RM: Or, even... That's why I think you and I would agree... Even if you like... Even if it's a pleasant [sigh], well, so what? What is that doing? [MPW: Right.] I mean, don't we have enough of that in, uh, I don't know, hotel rooms... ?

MPW: Exactly. Target makes wonderful, beautiful, affordable things.

RM: The one thing that somebody said to me at a recent Art Walk was... They were criticizing, saying what are people's main beef against abstract. And these were younger people and they go, "Well, I think nobody likes abstract anymore because it's just everywhere." And I said, "Really?" And they go, "Yeah, you can buy it at Wal*Mart." And I was like, I haven't seen abstract — I mean, I feel like we're inundated with landscapes and pretty pictures and things — Now I've got to go see if they're selling my abstracts at Wal*Mart.

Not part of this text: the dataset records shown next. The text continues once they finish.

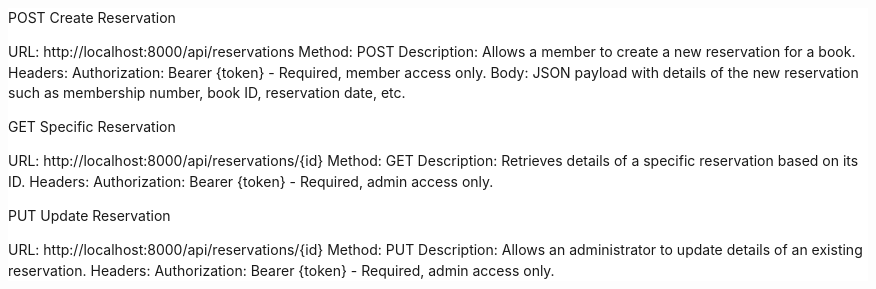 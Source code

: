 POST Create Reservation

URL: http://localhost:8000/api/reservations
Method: POST
Description: Allows a member to create a new reservation for a book.
Headers: Authorization: Bearer {token} - Required, member access only.
Body: JSON payload with details of the new reservation such as membership number, book ID, reservation date, etc.

GET Specific Reservation

URL: http://localhost:8000/api/reservations/{id}
Method: GET
Description: Retrieves details of a specific reservation based on its ID.
Headers: Authorization: Bearer {token} - Required, admin access only.

PUT Update Reservation

URL: http://localhost:8000/api/reservations/{id}
Method: PUT
Description: Allows an administrator to update details of an existing reservation.
Headers: Authorization: Bearer {token} - Required, admin access only.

MPW: Well, you also have to think about what defines abstract. I think that there's a sort of subgenre of really decorative abstract works that you might see at some of the more contemporary high-end retailers that you could see, say, at the St Johns Town Center. And the works aren't bad per se but they just don't offer anything up to the viewer anything more than say making a counterpoint to a sofa. And for me the process of collecting art and of acquiring art is much more personal. I would never want to... I would hope that I would never want to spend that kind of money at, say, a big-box retailer — or even a small-box retailer — I'm really more interested in supporting artists and galleries, and making very individual choices.

RM: I think, for people who do collect original art, it's about a relationship. And, usually they actually have a real relationship with the person who created it. [MPW: Right.] But even if you don't, you can look at it and know that someone created it as opposed to some committee or it was fresh off the presses in China or something  [MPW: Mm-hmm.]  — not to put down China — there's a little bit more heart, you know. [MPW: Right.] I mean, we all... Well, obviously we all can agree on that cause we're local artists!

MPW: Yeah. I mean, it comes down to ideas of authenticity. And just really of interest. I think most of the work here in my home and the collection that I have with [tattoo artist] Nick [Wagner, Madeleine's husband. See http://www.nicktattoo.com/], it's artists that we know and love and have a relationship with and even if we don't know them, we're not friends with them, we have a reason for collecting or having this piece beyond the purely aesthetic. Although that — I won't lie, aesthetics are a large part of what interests me [RM: Sure.] for my personal collection, not necessarily as a blanket statement for what interests me as art.

RM: I just think it's really complicated... [MPW: Oh God!] ...when you really delve into what draws you to a piece of art. It's not just, uh, not just the looks, not just who it is, [MPW: And the ideology...] how much it costs or who else likes it...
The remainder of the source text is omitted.